Ideally I really want to be able to develop simultaneously on one project and the projects it dependends on.

Possible way: Check out a projects' dependency in a sub folder as a working copy of the trunk. Problems I foresee:

  1. When you want to deploy a project, you might want to freeze its dependencies, right?
  2. The dependency code should not end up as a duplicate in the projects repository, I think.

    *(update1: I additionally assume svn:ignore will pose problems if I cannot fall back on symlinks, see my comment)

    I am still looking for suggestions that do not require the use junction points. They are a sort of unsupported hack in winxp, which may break some programs*

This leads me to the last part of the question (as one has influence on the other): how do you deploy apps whith such dependencies? I've looked into BuildOut for Python, but it seems to be tightly related to the python ecosystem (resolving and fetching python modules from the web etc).

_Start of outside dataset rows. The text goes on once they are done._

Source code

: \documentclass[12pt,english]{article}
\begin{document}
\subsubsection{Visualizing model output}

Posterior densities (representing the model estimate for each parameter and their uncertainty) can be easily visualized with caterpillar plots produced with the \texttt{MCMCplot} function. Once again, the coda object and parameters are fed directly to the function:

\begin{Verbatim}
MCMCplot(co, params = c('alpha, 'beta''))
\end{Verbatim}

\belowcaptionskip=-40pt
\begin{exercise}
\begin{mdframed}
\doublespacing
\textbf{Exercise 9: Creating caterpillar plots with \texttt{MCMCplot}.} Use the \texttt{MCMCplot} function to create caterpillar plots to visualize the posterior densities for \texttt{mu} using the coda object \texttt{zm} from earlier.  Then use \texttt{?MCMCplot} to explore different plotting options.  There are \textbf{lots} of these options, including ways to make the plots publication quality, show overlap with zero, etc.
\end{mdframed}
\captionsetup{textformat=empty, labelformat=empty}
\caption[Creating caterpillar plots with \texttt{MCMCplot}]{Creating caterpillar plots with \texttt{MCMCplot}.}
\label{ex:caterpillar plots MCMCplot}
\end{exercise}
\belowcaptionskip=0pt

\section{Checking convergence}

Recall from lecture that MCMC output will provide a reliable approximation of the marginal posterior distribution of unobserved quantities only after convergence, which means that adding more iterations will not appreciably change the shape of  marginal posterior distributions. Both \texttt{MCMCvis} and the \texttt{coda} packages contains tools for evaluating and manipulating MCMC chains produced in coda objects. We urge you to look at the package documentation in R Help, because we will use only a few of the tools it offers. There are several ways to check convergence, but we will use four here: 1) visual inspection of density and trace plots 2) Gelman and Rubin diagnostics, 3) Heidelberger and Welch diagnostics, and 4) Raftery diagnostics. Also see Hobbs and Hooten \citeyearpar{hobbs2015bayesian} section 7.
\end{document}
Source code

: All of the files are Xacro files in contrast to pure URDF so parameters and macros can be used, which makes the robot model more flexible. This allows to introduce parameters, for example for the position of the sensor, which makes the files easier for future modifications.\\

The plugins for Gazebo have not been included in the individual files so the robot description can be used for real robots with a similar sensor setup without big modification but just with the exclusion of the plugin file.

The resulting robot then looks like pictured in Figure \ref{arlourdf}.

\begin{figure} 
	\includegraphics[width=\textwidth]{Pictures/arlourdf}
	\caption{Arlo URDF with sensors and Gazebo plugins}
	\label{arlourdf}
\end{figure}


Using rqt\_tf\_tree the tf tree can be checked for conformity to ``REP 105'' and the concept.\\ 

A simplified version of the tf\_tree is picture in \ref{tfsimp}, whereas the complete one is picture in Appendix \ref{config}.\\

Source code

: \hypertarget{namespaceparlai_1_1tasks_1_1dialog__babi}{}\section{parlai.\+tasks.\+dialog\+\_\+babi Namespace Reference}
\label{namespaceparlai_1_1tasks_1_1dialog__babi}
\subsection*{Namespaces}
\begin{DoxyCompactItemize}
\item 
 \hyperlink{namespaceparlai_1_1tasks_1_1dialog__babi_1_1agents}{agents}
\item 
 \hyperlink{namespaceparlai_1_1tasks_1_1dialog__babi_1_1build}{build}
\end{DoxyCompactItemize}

I am very eager to learn about your best practices.

A: 

One approach might be:

  • one repository per dependency
  • a requirements configuration file for your project which documents the dependencies and their versions (probably even your own versions of the dependencies)
  • automation scripts that handle setup of the development, testing and deployment environments (can be as simple as documenting the setup procedure once and making it configurable and executable)

This has several benefits:

  • you can easily (or even automatically) check whether your dependencies have become outdated (another better library is available), or have known security vulnerabilities.
  • more awareness about dependencies
  • easier to debug/fix/patch problems caused by dependencies
  • ignoring svn:externals might also ease the pain when you switch to distributed version control like git, bzr, hg in the future.
  • if you want to set up your environment on another machine (or eventually another developer takes over or joins) it will save you tons of time

Some KISS automation tools that are popular in web-development and server administration:

Summary:

Document your requirements (preferably machine readable -> yaml, ini, json, xml) and handle dependencies outside of your project. It provides you with a bit of indirection which makes automated setup and deployment easier and less dependent on your version control system (separation of concerns, best tool for the job, etc).

tosh
Thanks. It's not clear however how you get the code of the dependency into the project. As a checkout from the dependency's trunk?
Exception e
You can checkout the version you are depending on and symlink it from your project (you probably might want to configure svn to ignore these symlinks). This way you avoid multiple copies if some of your projects depend on the same version. Though there are certainly several ways to achieve this.
tosh
The problem is: I am on Windows (XP yet), so symlinks are not supported. Would it be a problem if I checkout a working copy as a regular folder inside the project, and tell svn to ignore it? One thing that matters still would be that I cannot commit from a working copy which is said to be ignored, or is svn intelligent enough? This business is tricky to get right…
Exception e
Unfortunately I am not that familiar with Windows, I'd probably install cygwin or something similar or have my development environment on a virtual machine which is similar to the deployment environment. Though have you looked into junctions? http://stackoverflow.com/questions/90121/symlink-in-windows-xp
tosh
A: 

This may sound cheap but I think I have a answer for you in this questions thread: http://stackoverflow.com/questions/3771373/svn-folder-structure-organization/3777709#3777709

As long as you stay within your own repository I wouldnt consider svn:externals as harmful as stated. Just don't overdo it.

Deployment with this strategy is also a piece of cake since it is ALL in one tag (checkout, run it, profit). Your directory structure remains the same on all layers, branches, tags, trunk.

By directing externals to tags (and making tags read-only on the svn server) you can be 100% sure you get the library you expect.